Где отступается Любовь,
Там подступает Смерть-садовница. —
и добавили заглавие «Старинная песня», ибо у советского человека даже любовь обязана быть счастливой. Но и в этом вполне нейтральном виде стихи были замечены и вызвали нарекания критики: «меланхолические причитания Марины Цветаевой, изобличающей любовь-мачеху и страдающей оттого, что „увозят милых корабли“, „уводит их дорога белая“»...[268] Цветаева была абсолютно несозвучна советской эпохе.
Она жила уже сверх возможного, одним чувством долга. Внешне, на людях, Цветаева держалась, ее вспоминают приветливой, сдержанной, воспитанной. Мало кто мог догадаться, что творилось в ее душе. Да и некому было догадываться – близких друзей не было, а чужим кто же открывает душу? В рассказах тех, кто знал тогда Цветаеву, мне приходилось сталкиваться с аналогичным сюжетом: человек встречал ее, беседовал, иногда слушал ее стихи и понимал, что перед ним незаурядная личность – но знакомство быстро иссякало: у одного начинался роман, на другого наваливалась большая работа, у третьего возникали какие-нибудь житейские неприятности... Людям оказывалось не до Цветаевой, тем более что общение с ней не было легким, требовало душевного и умственного напряжения. Каждый хотел надеяться, что у нее есть другие друзья, которые ее не оставляют. Цветаева не навязывалась...
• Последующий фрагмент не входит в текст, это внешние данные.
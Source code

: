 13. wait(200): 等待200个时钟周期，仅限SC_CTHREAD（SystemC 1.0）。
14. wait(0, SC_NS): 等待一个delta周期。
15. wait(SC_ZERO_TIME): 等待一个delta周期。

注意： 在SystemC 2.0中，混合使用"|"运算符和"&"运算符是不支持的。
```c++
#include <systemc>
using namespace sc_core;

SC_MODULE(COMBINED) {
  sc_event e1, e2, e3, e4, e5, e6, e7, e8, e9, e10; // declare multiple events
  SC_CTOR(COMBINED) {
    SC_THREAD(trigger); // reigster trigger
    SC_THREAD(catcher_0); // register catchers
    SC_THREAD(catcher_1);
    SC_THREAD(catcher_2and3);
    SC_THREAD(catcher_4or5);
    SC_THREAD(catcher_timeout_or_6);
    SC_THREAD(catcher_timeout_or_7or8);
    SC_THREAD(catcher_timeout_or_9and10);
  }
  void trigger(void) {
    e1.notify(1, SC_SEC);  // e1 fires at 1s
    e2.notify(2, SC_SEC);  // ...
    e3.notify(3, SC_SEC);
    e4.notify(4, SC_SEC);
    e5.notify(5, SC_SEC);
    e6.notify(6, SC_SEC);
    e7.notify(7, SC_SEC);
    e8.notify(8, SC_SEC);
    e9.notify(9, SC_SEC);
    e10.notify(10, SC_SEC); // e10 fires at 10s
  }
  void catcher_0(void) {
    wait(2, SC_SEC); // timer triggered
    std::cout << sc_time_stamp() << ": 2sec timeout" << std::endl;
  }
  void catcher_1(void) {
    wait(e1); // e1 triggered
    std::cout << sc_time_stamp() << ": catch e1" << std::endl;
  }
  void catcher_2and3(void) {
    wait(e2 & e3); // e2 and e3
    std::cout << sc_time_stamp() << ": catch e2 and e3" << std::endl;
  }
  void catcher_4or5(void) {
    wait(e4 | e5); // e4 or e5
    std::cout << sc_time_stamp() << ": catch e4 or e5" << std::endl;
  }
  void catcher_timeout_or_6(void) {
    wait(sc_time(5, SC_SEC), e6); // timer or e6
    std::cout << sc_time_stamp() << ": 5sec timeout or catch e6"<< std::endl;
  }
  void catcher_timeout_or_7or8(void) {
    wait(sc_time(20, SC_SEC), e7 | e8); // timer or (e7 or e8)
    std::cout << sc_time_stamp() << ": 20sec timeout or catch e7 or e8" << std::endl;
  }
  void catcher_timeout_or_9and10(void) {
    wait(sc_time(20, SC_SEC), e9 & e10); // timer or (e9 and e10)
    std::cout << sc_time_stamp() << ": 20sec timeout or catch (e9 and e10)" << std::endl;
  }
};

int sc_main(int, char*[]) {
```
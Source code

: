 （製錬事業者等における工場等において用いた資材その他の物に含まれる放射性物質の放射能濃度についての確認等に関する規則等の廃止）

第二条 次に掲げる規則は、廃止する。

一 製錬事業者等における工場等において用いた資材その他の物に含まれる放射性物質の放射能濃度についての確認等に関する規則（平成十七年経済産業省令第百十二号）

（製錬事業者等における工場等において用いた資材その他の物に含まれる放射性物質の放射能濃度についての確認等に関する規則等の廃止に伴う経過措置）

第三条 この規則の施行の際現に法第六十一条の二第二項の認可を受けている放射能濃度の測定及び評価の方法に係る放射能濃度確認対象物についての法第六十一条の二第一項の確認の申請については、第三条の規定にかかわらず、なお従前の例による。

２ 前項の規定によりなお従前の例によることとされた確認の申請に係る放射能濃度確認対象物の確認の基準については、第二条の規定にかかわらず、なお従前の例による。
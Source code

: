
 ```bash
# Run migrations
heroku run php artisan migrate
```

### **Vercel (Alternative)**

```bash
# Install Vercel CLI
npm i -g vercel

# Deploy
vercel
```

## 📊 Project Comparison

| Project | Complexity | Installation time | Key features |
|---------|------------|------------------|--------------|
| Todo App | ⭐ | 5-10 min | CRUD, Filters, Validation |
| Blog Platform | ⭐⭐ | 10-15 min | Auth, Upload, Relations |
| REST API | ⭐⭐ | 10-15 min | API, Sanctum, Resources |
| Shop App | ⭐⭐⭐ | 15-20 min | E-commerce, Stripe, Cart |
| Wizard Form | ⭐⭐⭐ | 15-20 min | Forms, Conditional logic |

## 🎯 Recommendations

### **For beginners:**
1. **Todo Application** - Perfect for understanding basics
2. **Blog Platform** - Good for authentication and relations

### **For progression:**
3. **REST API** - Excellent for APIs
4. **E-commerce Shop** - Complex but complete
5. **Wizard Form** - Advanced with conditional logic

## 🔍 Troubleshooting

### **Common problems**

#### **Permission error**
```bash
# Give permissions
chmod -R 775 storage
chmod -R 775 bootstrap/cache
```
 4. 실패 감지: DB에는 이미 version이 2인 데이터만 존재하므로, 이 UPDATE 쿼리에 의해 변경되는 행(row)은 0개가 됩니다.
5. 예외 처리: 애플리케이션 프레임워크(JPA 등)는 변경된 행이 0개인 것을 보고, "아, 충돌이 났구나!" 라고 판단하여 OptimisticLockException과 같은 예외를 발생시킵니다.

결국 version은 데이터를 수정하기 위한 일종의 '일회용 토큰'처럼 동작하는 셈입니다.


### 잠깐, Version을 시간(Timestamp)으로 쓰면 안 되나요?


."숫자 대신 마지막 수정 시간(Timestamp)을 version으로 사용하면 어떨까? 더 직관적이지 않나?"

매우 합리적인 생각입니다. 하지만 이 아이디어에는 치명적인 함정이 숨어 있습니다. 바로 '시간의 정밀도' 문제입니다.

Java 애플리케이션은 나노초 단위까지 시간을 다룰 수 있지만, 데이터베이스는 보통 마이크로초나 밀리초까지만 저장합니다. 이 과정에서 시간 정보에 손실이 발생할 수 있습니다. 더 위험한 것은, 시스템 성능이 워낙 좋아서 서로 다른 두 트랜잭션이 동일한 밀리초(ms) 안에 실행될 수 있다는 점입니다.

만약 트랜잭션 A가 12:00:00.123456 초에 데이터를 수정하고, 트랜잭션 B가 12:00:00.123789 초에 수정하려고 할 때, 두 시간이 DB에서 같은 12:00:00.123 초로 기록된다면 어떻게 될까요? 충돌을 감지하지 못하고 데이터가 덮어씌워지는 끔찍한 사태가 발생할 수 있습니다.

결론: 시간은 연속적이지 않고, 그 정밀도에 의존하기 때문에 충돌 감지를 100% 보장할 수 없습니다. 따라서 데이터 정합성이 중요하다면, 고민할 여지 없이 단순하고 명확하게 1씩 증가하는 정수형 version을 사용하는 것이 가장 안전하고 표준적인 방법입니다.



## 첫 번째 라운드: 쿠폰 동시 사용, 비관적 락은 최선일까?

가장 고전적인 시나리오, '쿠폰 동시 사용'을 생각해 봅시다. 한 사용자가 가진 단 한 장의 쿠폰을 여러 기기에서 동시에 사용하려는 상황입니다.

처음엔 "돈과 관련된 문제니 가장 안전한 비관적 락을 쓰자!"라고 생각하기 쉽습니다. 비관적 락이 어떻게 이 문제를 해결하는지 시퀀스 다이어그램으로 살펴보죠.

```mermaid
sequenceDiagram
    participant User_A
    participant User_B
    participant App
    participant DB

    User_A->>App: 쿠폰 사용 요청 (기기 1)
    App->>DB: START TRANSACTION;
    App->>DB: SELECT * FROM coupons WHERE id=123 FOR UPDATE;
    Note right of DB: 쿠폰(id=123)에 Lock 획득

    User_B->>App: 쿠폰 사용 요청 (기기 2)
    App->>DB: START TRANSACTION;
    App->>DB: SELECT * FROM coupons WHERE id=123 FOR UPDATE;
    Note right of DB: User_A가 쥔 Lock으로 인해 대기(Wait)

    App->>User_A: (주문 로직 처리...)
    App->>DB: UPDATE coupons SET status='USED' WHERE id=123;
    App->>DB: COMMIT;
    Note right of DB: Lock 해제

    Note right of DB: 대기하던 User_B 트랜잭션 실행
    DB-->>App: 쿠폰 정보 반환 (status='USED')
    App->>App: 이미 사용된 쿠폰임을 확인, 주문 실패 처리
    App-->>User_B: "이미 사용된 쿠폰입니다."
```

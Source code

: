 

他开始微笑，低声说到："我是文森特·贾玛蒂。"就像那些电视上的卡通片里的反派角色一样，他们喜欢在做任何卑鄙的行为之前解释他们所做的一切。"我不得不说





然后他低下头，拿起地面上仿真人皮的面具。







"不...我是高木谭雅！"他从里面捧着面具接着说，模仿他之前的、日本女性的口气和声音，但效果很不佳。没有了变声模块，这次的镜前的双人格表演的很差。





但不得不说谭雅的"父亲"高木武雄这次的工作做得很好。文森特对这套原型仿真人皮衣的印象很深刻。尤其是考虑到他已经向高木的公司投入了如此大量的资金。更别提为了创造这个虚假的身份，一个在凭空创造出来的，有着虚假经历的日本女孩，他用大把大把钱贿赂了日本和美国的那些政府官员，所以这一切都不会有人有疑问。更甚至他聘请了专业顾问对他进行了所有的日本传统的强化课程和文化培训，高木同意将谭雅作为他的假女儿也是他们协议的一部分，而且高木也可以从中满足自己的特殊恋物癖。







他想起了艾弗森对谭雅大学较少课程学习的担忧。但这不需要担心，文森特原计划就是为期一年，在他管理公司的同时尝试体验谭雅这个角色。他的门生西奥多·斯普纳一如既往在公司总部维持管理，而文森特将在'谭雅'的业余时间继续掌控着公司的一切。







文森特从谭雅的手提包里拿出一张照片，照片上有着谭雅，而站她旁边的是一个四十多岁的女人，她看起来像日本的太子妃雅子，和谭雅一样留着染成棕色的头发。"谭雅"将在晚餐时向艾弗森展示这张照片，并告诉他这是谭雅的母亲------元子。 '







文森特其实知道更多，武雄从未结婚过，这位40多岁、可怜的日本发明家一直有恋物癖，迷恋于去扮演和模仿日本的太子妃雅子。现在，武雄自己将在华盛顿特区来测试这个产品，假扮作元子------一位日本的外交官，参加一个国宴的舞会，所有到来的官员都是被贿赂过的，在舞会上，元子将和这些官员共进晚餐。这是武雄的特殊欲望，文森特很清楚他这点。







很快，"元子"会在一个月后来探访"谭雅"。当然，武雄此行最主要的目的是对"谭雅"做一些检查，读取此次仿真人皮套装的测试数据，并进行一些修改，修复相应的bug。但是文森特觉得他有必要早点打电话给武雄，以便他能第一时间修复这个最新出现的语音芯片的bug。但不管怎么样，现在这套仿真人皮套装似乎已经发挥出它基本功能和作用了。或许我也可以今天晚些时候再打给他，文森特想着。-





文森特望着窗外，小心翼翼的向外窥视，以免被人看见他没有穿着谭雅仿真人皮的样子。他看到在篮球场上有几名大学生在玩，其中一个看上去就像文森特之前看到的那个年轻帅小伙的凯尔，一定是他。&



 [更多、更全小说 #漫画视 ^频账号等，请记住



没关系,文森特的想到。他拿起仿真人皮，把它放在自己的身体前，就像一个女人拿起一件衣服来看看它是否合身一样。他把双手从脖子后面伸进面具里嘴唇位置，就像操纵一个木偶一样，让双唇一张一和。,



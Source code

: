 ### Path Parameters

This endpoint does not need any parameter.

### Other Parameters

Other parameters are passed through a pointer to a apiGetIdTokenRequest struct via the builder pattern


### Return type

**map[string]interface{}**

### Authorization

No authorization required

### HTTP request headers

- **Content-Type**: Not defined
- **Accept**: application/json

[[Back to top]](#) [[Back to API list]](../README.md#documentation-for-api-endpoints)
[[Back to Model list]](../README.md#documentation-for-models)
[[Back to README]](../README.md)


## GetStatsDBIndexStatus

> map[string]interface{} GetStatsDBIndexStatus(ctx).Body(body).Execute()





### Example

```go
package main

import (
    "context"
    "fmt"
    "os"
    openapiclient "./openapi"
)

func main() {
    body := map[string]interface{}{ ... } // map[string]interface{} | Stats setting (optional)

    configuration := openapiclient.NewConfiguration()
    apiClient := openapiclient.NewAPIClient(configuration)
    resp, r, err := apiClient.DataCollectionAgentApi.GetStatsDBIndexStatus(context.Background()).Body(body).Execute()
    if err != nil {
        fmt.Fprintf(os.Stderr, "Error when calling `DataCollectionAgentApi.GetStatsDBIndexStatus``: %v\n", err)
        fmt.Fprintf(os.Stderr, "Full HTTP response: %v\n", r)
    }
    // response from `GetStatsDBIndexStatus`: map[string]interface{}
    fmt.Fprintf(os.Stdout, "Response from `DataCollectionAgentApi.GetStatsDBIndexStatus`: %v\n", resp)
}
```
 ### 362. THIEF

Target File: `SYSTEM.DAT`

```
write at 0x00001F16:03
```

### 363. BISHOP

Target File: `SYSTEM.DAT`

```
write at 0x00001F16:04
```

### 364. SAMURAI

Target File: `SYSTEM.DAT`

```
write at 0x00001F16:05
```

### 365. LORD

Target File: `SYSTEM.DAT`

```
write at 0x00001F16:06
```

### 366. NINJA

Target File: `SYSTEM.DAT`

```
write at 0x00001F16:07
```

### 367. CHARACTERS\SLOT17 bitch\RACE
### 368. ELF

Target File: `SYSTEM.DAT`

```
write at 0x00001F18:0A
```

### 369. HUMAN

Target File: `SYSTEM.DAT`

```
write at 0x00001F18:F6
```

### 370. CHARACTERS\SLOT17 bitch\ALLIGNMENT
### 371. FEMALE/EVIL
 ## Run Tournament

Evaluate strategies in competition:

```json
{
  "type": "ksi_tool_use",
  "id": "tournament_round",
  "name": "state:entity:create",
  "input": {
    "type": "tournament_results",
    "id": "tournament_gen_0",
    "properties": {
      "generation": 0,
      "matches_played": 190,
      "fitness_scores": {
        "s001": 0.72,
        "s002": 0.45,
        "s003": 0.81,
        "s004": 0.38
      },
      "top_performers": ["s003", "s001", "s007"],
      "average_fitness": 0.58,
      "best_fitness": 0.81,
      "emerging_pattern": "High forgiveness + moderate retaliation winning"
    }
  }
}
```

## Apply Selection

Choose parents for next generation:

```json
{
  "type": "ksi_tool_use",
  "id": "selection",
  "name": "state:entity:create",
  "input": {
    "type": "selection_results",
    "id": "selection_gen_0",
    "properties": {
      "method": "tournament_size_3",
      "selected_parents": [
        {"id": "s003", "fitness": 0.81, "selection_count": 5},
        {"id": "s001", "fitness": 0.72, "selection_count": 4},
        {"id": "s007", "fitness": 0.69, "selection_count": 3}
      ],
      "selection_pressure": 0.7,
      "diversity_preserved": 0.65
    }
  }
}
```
Узнав о самоубийстве Цветаевой, Б. Л. Пастернак признавался в письме жене: «Последний год я перестал интересоваться ей. Она была на очень высоком счету в интел<лигентном> обществе и среди понимающих, входила в моду, в ней принимали участие мои личные друзья, Гаррик, Асмусы, Коля Вильям, наконец Асеев. Так как стало очень лестно числиться ее лучшим другом, и по мног<им> друг<им> причинам, я отошел от нее и не навязывался ей...»[269] Но Цветаеву даже в юности не интересовала «мода» на нее, а в этот последний год она как никогда нуждалась в дружеском понимании, тепле и участии. И то, как Таня Кванина приносила ей и Муру еду, как Генрих Густавович Нейгауз и Зинаида Николаевна Пастернак помогали собирать деньги на квартиру, как мало (или совсем?) незнакомый Самуил Яковлевич Маршак по первому зову принес деньги, было для Цветаевой, я уверена, душевно дороже восторженных слов о ее стихах, произносимых Асеевым и другими; она сама жила под девизом: «Друг – действие». Е. Б. Тагер рассуждает об этом времени: «погрузившись, казалось, в почти безвыходную ситуацию, Цветаева одновременно, впервые пожалуй, оказалась окруженной атмосферой такого восторженного поклонения, которого она была лишена всю свою жизнь. В Голицыне она царила по вечерам среди восхищенной писательской братии, и в Москве к ней тянулись, знакомства с ней добивались все подлинные ценители поэзии». Несколькими страницами выше вы прочитали, как один «ценитель» из «восхищенной братии» безжалостно и грубо «зарезал» ее книгу. Пытаясь быть честным, Тагер добавляет: «Правда, преодолевая при этом иной раз опасения за факт встречи с отверженным поэтом». Я думаю, Е. Б. Тагер заблуждался в обоих случаях: и в эмиграции были люди, высоко и восторженно ценившие поэзию Цветаевой, и в Москве очень часто «опасения» перевешивали любовь к поэзии...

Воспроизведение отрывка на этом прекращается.